Dataset entries
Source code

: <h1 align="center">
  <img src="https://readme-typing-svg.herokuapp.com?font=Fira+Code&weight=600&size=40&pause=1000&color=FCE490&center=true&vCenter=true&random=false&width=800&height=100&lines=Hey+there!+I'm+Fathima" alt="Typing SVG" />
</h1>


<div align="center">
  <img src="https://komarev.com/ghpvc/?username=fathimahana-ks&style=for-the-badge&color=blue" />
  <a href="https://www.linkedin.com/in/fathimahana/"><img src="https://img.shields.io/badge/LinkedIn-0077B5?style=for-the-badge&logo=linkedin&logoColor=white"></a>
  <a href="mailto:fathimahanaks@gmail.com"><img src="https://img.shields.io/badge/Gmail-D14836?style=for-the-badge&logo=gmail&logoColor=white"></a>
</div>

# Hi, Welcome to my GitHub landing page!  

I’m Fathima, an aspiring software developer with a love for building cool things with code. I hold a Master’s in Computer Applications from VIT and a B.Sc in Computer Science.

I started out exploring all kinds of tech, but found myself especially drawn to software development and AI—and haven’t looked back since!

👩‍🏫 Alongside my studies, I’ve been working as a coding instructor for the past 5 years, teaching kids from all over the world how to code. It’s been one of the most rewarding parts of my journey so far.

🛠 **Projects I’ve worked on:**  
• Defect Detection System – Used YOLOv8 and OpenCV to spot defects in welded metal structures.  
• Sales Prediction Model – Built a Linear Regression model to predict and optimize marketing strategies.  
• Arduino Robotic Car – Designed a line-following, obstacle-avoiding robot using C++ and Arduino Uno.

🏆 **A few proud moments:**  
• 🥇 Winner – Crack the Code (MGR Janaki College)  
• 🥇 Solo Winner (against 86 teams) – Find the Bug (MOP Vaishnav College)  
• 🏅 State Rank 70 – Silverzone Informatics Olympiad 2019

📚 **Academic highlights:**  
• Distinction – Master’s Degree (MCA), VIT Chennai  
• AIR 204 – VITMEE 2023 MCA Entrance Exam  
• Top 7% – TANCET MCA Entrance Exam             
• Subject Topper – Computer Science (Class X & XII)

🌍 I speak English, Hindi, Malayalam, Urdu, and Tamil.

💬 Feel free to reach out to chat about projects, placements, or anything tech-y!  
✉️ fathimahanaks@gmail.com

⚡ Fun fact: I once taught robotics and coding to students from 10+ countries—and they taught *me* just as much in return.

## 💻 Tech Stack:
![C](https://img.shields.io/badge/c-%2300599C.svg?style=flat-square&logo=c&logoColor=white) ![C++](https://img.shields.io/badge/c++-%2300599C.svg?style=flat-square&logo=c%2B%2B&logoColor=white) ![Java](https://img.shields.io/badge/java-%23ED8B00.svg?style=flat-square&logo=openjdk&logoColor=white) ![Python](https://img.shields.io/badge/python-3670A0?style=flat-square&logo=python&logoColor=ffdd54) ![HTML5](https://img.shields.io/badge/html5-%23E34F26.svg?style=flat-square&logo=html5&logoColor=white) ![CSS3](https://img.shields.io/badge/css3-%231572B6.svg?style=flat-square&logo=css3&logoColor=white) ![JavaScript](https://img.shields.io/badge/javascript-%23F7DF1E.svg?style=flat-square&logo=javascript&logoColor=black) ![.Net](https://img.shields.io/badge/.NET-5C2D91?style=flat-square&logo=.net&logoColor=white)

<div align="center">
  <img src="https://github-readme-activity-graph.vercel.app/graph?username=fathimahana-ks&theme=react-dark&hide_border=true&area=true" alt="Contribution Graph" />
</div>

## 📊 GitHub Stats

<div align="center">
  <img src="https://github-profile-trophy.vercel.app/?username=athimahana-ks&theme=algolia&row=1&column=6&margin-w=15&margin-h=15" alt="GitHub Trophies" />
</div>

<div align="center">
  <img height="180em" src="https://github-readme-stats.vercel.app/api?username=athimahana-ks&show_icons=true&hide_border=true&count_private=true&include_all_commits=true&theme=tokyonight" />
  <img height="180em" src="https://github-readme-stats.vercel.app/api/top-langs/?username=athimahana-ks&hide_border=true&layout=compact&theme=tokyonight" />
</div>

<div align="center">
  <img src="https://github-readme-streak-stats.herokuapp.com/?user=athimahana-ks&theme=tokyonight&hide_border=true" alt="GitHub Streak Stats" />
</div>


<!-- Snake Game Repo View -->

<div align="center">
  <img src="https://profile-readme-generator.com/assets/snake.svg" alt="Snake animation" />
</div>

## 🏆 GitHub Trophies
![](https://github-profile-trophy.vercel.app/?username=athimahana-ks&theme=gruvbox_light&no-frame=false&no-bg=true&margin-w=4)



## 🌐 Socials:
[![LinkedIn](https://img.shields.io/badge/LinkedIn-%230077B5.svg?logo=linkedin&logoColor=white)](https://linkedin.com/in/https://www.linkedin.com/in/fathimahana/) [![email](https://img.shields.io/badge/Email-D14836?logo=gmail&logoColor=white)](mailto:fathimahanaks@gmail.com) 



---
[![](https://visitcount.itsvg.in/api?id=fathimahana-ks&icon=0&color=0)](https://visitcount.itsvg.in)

_WHAT IS REQUIRED_
The answer must be a word-for-word reproduction of every record above.

_RESPONSE TO THIS EXERCISE_
Source code

: <h1 align="center">
  <img src="https://readme-typing-svg.herokuapp.com?font=Fira+Code&weight=600&size=40&pause=1000&color=FCE490&center=true&vCenter=true&random=false&width=800&height=100&lines=Hey+there!+I'm+Fathima" alt="Typing SVG" />
</h1>


<div align="center">
  <img src="https://komarev.com/ghpvc/?username=fathimahana-ks&style=for-the-badge&color=blue" />
  <a href="https://www.linkedin.com/in/fathimahana/"><img src="https://img.shields.io/badge/LinkedIn-0077B5?style=for-the-badge&logo=linkedin&logoColor=white"></a>
  <a href="mailto:fathimahanaks@gmail.com"><img src="https://img.shields.io/badge/Gmail-D14836?style=for-the-badge&logo=gmail&logoColor=white"></a>
</div>

# Hi, Welcome to my GitHub landing page!  

I’m Fathima, an aspiring software developer with a love for building cool things with code. I hold a Master’s in Computer Applications from VIT and a B.Sc in Computer Science.

I started out exploring all kinds of tech, but found myself especially drawn to software development and AI—and haven’t looked back since!

👩‍🏫 Alongside my studies, I’ve been working as a coding instructor for the past 5 years, teaching kids from all over the world how to code. It’s been one of the most rewarding parts of my journey so far.

🛠 **Projects I’ve worked on:**  
• Defect Detection System – Used YOLOv8 and OpenCV to spot defects in welded metal structures.  
• Sales Prediction Model – Built a Linear Regression model to predict and optimize marketing strategies.  
• Arduino Robotic Car – Designed a line-following, obstacle-avoiding robot using C++ and Arduino Uno.

🏆 **A few proud moments:**  
• 🥇 Winner – Crack the Code (MGR Janaki College)  
• 🥇 Solo Winner (against 86 teams) – Find the Bug (MOP Vaishnav College)  
• 🏅 State Rank 70 – Silverzone Informatics Olympiad 2019

📚 **Academic highlights:**  
• Distinction – Master’s Degree (MCA), VIT Chennai  
• AIR 204 – VITMEE 2023 MCA Entrance Exam  
• Top 7% – TANCET MCA Entrance Exam             
• Subject Topper – Computer Science (Class X & XII)

🌍 I speak English, Hindi, Malayalam, Urdu, and Tamil.

💬 Feel free to reach out to chat about projects, placements, or anything tech-y!  
✉️ fathimahanaks@gmail.com

⚡ Fun fact: I once taught robotics and coding to students from 10+ countries—and they taught *me* just as much in return.

## 💻 Tech Stack:
![C](https://img.shields.io/badge/c-%2300599C.svg?style=flat-square&logo=c&logoColor=white) ![C++](https://img.shields.io/badge/c++-%2300599C.svg?style=flat-square&logo=c%2B%2B&logoColor=white) ![Java](https://img.shields.io/badge/java-%23ED8B00.svg?style=flat-square&logo=openjdk&logoColor=white) ![Python](https://img.shields.io/badge/python-3670A0?style=flat-square&logo=python&logoColor=ffdd54) ![HTML5](https://img.shields.io/badge/html5-%23E34F26.svg?style=flat-square&logo=html5&logoColor=white) ![CSS3](https://img.shields.io/badge/css3-%231572B6.svg?style=flat-square&logo=css3&logoColor=white) ![JavaScript](https://img.shields.io/badge/javascript-%23F7DF1E.svg?style=flat-square&logo=javascript&logoColor=black) ![.Net](https://img.shields.io/badge/.NET-5C2D91?style=flat-square&logo=.net&logoColor=white)

<div align="center">
  <img src="https://github-readme-activity-graph.vercel.app/graph?username=fathimahana-ks&theme=react-dark&hide_border=true&area=true" alt="Contribution Graph" />
</div>

## 📊 GitHub Stats

<div align="center">
  <img src="https://github-profile-trophy.vercel.app/?username=athimahana-ks&theme=algolia&row=1&column=6&margin-w=15&margin-h=15" alt="GitHub Trophies" />
</div>

<div align="center">
  <img height="180em" src="https://github-readme-stats.vercel.app/api?username=athimahana-ks&show_icons=true&hide_border=true&count_private=true&include_all_commits=true&theme=tokyonight" />
  <img height="180em" src="https://github-readme-stats.vercel.app/api/top-langs/?username=athimahana-ks&hide_border=true&layout=compact&theme=tokyonight" />
</div>

<div align="center">
  <img src="https://github-readme-streak-stats.herokuapp.com/?user=athimahana-ks&theme=tokyonight&hide_border=true" alt="GitHub Streak Stats" />
</div>


<!-- Snake Game Repo View -->

<div align="center">
  <img src="https://profile-readme-generator.com/assets/snake.svg" alt="Snake animation" />
</div>

## 🏆 GitHub Trophies
![](https://github-profile-trophy.vercel.app/?username=athimahana-ks&theme=gruvbox_light&no-frame=false&no-bg=true&margin-w=4)



## 🌐 Socials:
[![LinkedIn](https://img.shields.io/badge/LinkedIn-%230077B5.svg?logo=linkedin&logoColor=white)](https://linkedin.com/in/https://www.linkedin.com/in/fathimahana/) [![email](https://img.shields.io/badge/Email-D14836?logo=gmail&logoColor=white)](mailto:fathimahanaks@gmail.com) 



---
[![](https://visitcount.itsvg.in/api?id=fathimahana-ks&icon=0&color=0)](https://visitcount.itsvg.in)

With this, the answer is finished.